▶ [About this task]: Of all the lines below, output only those starting at the one with "the input file could begin with" and ending at the one with "copies of .", both ends included, exactly as written.

▶ [Collected data]:

▬▬▬▬▬▬▬▬▬▬

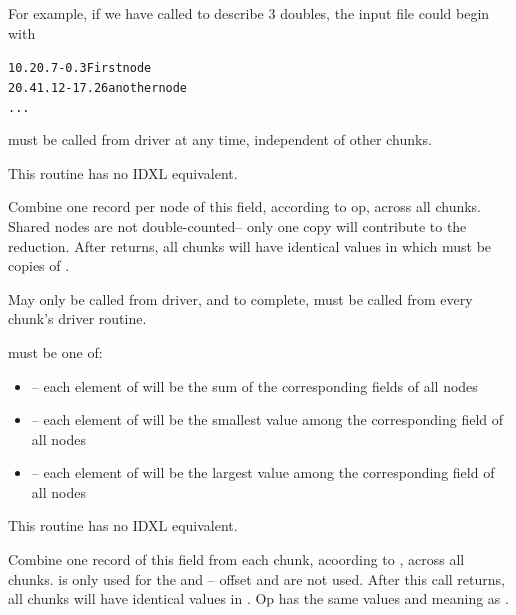 \documentclass[10pt]{article}
\begin{document}
     For example, if we have called  to describe 3 doubles,
     the input file could begin with

\begin{alltt}
          1    0.2    0.7    -0.3      First node
          2    0.4    1.12   -17.26    another node
          ...
\end{alltt}

      must be called from driver at any time, independent
     of other chunks. 
     
     This routine has no IDXL equivalent.


Combine one record per node of this field, according to op, across all chunks.
Shared nodes are not double-counted-- only one copy will contribute to the
reduction.  After  returns, all chunks will have identical
values in  which must be  copies of .

     May only be called from driver, and to complete, must be called
     from every chunk's driver routine.

      must be one of:

\begin{itemize}
        \item {}-- each element of  will be the sum 
of the corresponding fields of all nodes
        \item {}-- each element of  will be the 
smallest value among the corresponding field of all nodes
        \item {}-- each element of  will be the largest 
value among the corresponding field of all nodes
\end{itemize}

     This routine has no IDXL equivalent.



     Combine one record of this field from each chunk, acoording to , 
 across all chunks.
 is only used for the  and -- offset and
 are not used.  After this call returns, all chunks will have
identical values in .  Op has the same values and meaning as
.
\end{document}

▬▬▬▬▬▬▬▬▬▬

▶ [Written answer]:
     the input file could begin with

\begin{alltt}
          1    0.2    0.7    -0.3      First node
          2    0.4    1.12   -17.26    another node
          ...
\end{alltt}

      must be called from driver at any time, independent
     of other chunks. 
     
     This routine has no IDXL equivalent.


Combine one record per node of this field, according to op, across all chunks.
Shared nodes are not double-counted-- only one copy will contribute to the
reduction.  After  returns, all chunks will have identical
values in  which must be  copies of .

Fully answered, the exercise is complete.